July 27. 2025
All Creatures of Our God and King
Psalm 148 & Revelation 5:11-14
This morning we’re continuing our series, “How Can I Keep from Singing,” focusing on our congregation’s favorite hymns. This has been a really engaging summer sermon series for our congregation and our pastors! Today’s hymn is “All Creatures of Our God and King.”
It is one of the grandest hymns in our collection. You may not know that it comes from a poem by one of the most beloved figures in Christian history: Francis of Assisi. We’ll get to Francis’ story in a minute, but first I want us to understand the ancient text and theological conviction that inspired him: Psalm 148. This Psalm speaks a word of theological clarity and urgency to us in our world today.
Listen to how Psalm 148 begins:
”Praise the Lord from the heavens; praise him in the heights! Praise him, all his angels; praise him, all his host! Praise him, sun and moon; praise him, all you shining stars!”
Now, the Psalms are full of theology. They give poetic words to praise, lament, confession, petition, mercy, and justice. Psalm 148 is very near the end of the collection. We're hearing a theological crescendo that brings the whole psalter to a rousing conclusion of praise. Here’s what lies in the cultural background of this Psalm.

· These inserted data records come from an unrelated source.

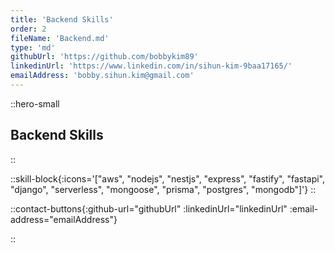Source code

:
 ```yaml
---
title: 'Backend Skills'
order: 2
fileName: 'Backend.md'
type: 'md'
githubUrl: 'https://github.com/bobbykim89'
linkedinUrl: 'https://www.linkedin.com/in/sihun-kim-9baa17165/'
emailAddress: 'bobby.sihun.kim@gmail.com'
---
```


::hero-small

## Backend Skills

::

::skill-block{:icons='["aws", "nodejs", "nestjs", "express", "fastify", "fastapi", "django", "serverless", "mongoose", "prisma", "postgres", "mongodb"]'}
::

::contact-buttons{:github-url="githubUrl" :linkedinUrl="linkedinUrl" :email-address="emailAddress"}

::
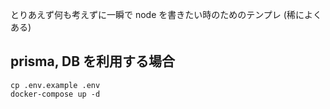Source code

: とりあえず何も考えずに一瞬で node を書きたい時のためのテンプレ (稀によくある)

## prisma, DB を利用する場合

```shell
cp .env.example .env
docker-compose up -d
```
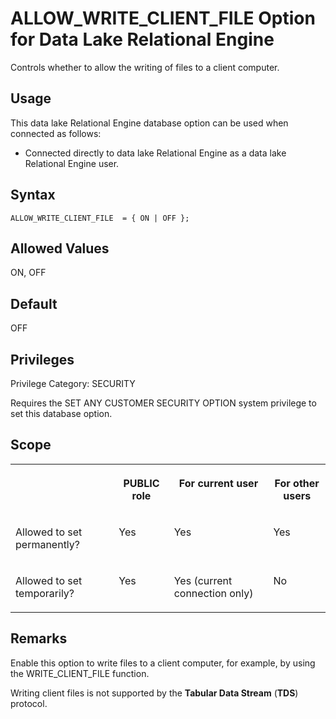 <!-- loiod2cef385fd984a97a80a5ac5b9615fe6 -->

# ALLOW\_WRITE\_CLIENT\_FILE Option for Data Lake Relational Engine

Controls whether to allow the writing of files to a client computer.



<a name="loiod2cef385fd984a97a80a5ac5b9615fe6__section_d3p_24q_znb"/>

## Usage

This data lake Relational Engine database option can be used when connected as follows:

-   Connected directly to data lake Relational Engine as a data lake Relational Engine user.



<a name="loiod2cef385fd984a97a80a5ac5b9615fe6__section_u1n_l5b_qkb"/>

## Syntax

```
ALLOW_WRITE_CLIENT_FILE  = { ON | OFF };
```



<a name="loiod2cef385fd984a97a80a5ac5b9615fe6__section_enp_y1g_x4b"/>

## Allowed Values

ON, OFF



<a name="loiod2cef385fd984a97a80a5ac5b9615fe6__section_fnp_y1g_x4b"/>

## Default

OFF



<a name="loiod2cef385fd984a97a80a5ac5b9615fe6__section_eym_3fc_3qb"/>

## Privileges

Privilege Category: SECURITY

Requires the SET ANY CUSTOMER SECURITY OPTION system privilege to set this database option.



<a name="loiod2cef385fd984a97a80a5ac5b9615fe6__allow-write-client-file-option-scope"/>

## Scope


<table>
<tr>
<th valign="top">

 

</th>
<th valign="top">

PUBLIC role

</th>
<th valign="top">

For current user

</th>
<th valign="top">

For other users

</th>
</tr>
<tr>
<td valign="top">

Allowed to set permanently?

</td>
<td valign="top">

Yes

</td>
<td valign="top">

Yes

</td>
<td valign="top">

Yes

</td>
</tr>
<tr>
<td valign="top">

Allowed to set temporarily?

</td>
<td valign="top">

Yes

</td>
<td valign="top">

Yes \(current connection only\)

</td>
<td valign="top">

No

</td>
</tr>
</table>



<a name="loiod2cef385fd984a97a80a5ac5b9615fe6__section_gnp_y1g_x4b"/>

## Remarks

Enable this option to write files to a client computer, for example, by using the WRITE\_CLIENT\_FILE function.

Writing client files is not supported by the **Tabular Data Stream** \(**TDS**\) protocol.

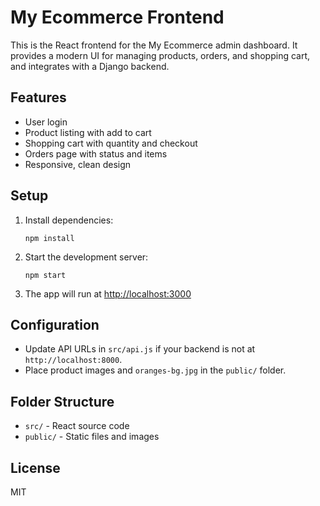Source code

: # My Ecommerce Frontend

This is the React frontend for the My Ecommerce admin dashboard. It provides a modern UI for managing products, orders, and shopping cart, and integrates with a Django backend.

## Features
- User login
- Product listing with add to cart
- Shopping cart with quantity and checkout
- Orders page with status and items
- Responsive, clean design

## Setup
1. Install dependencies:
   ```
   npm install
   ```
2. Start the development server:
   ```
   npm start
   ```
3. The app will run at [http://localhost:3000](http://localhost:3000)

## Configuration
- Update API URLs in `src/api.js` if your backend is not at `http://localhost:8000`.
- Place product images and `oranges-bg.jpg` in the `public/` folder.

## Folder Structure
- `src/` - React source code
- `public/` - Static files and images

## License
MIT 
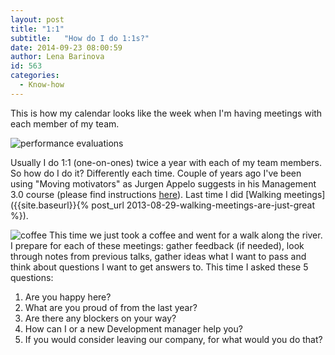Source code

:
 ```yaml
---
layout: post
title: "1:1"
subtitle:   "How do I do 1:1s?"
date: 2014-09-23 08:00:59
author: Lena Barinova
id: 563
categories:
  - Know-how
---
```


This is how my calendar looks like the week when I'm having meetings with each member of my team.

<img src="{{ site.baseurl }}/img/post_img/performance-evaluations.png" alt="performance evaluations"/>

Usually I do 1:1 (one-on-ones) twice a year with each of my team members. So how do I do it? Differently each time. Couple of years ago I've been using "Moving motivators" as Jurgen Appelo suggests in his Management 3.0 course (please find instructions [here](http://www.management30.com/wp-content/uploads/2012/09/04-Moving-Motivators-A4-v2.00.pdf%20)). Last time I did [Walking meetings]({{site.baseurl}}{% post_url 2013-08-29-walking-meetings-are-just-great %}).

<img src="{{ site.baseurl }}/img/post_img/coffee.jpg" alt="coffee" class="right" />
This time we just took a coffee and went for a walk along the river. I prepare for each of these meetings: gather feedback (if needed), look through notes from previous talks, gather ideas what I want to pass and think about questions I want to get answers to. This time I asked these 5 questions:

1.  Are you happy here?
2.  What are you proud of from the last year?
3.  Are there any blockers on your way?
4.  How can I or a new Development manager help you?
5.  If you would consider leaving our company, for what would you do that?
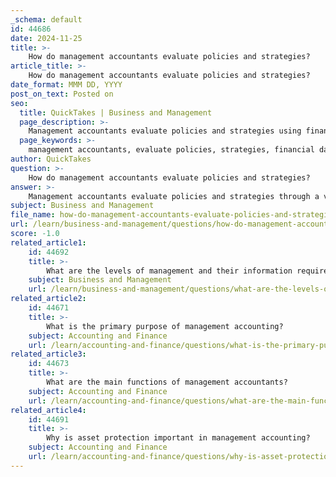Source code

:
 ```yaml
---
_schema: default
id: 44686
date: 2024-11-25
title: >-
    How do management accountants evaluate policies and strategies?
article_title: >-
    How do management accountants evaluate policies and strategies?
date_format: MMM DD, YYYY
post_on_text: Posted on
seo:
  title: QuickTakes | Business and Management
  page_description: >-
    Management accountants evaluate policies and strategies using financial data analysis, strategic management accounting techniques, and various analytical frameworks. Their insights are essential for organizational performance and adaptation to competitive environments.
  page_keywords: >-
    management accountants, evaluate policies, strategies, financial data analysis, strategic management accounting, performance metrics, Return Driven Strategy Framework, mergers and acquisitions, cost-volume-profit analysis, balanced scorecards, predictive analytics, SWOT analysis, organizational performance, strategic planning, competitive advantage
author: QuickTakes
question: >-
    How do management accountants evaluate policies and strategies?
answer: >-
    Management accountants evaluate policies and strategies through a variety of methods and frameworks that focus on financial data analysis, strategic management accounting techniques, and performance metrics. Here are some key approaches they utilize:\n\n1. **Return Driven Strategy Framework**: Management accountants apply this framework to develop focused growth strategies. They review and evaluate these strategies, assess the company's plans and risks, and communicate the strategy to stakeholders, including the board and investors. This framework also aids in evaluating mergers and acquisitions (M&A) opportunities.\n\n2. **Financial Data Analysis**: Management accountants analyze financial data to identify trends and provide insights that help organizations operate more efficiently. This involves preparing detailed budgets and financial forecasts that assist business leaders in resource allocation and setting financial targets.\n\n3. **Strategic Management Accounting (SMA)**: SMA involves the provision and analysis of financial information related to the organization’s product markets and competitors. This includes monitoring the strategies of both the organization and its competitors over time, which helps in making informed strategic decisions.\n\n4. **Cost-Volume-Profit (CVP) Analysis**: This tool helps management accountants understand the relationship between costs, sales volume, and profits, enabling them to make decisions that align with the organization's financial goals.\n\n5. **Balanced Scorecards**: This strategic management tool allows management accountants to evaluate organizational performance from multiple perspectives, including financial, customer, internal processes, and learning and growth, ensuring a comprehensive assessment of strategy effectiveness.\n\n6. **Predictive Analytics**: By leveraging advanced statistical techniques and machine learning algorithms, management accountants can forecast financial outcomes and anticipate future trends, which aids in strategic planning and decision-making.\n\n7. **SWOT Analysis**: This technique helps management accountants evaluate the strengths, weaknesses, opportunities, and threats related to a business or project, providing a holistic view that informs strategic decisions.\n\nThrough these methods, management accountants play a crucial role in tying strategy to operations, ensuring that the organization can adapt to competitive environments and achieve its long-term objectives. Their insights are vital for enhancing organizational performance and driving competitive advantage.
subject: Business and Management
file_name: how-do-management-accountants-evaluate-policies-and-strategies.md
url: /learn/business-and-management/questions/how-do-management-accountants-evaluate-policies-and-strategies
score: -1.0
related_article1:
    id: 44692
    title: >-
        What are the levels of management and their information requirements?
    subject: Business and Management
    url: /learn/business-and-management/questions/what-are-the-levels-of-management-and-their-information-requirements
related_article2:
    id: 44671
    title: >-
        What is the primary purpose of management accounting?
    subject: Accounting and Finance
    url: /learn/accounting-and-finance/questions/what-is-the-primary-purpose-of-management-accounting
related_article3:
    id: 44673
    title: >-
        What are the main functions of management accountants?
    subject: Accounting and Finance
    url: /learn/accounting-and-finance/questions/what-are-the-main-functions-of-management-accountants
related_article4:
    id: 44691
    title: >-
        Why is asset protection important in management accounting?
    subject: Accounting and Finance
    url: /learn/accounting-and-finance/questions/why-is-asset-protection-important-in-management-accounting
---
```


&nbsp;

In the ancient Near East, the sun and moon weren’t just celestial bodies—they were gods. The Babylonians worshiped Shamash, the sun god. The Canaanites bowed down to Yarikh, the moon god. They believed these powers controlled human destinies, and these various gods demanded sacrifice and obedience.
The psalm presents a very different vision. The sun isn’t a god to be worshiped—it’s a creature called to worship. The moon doesn’t rule the night—it praises the one who made the night. The stars don’t determine our fate—they sing hymns to their Maker.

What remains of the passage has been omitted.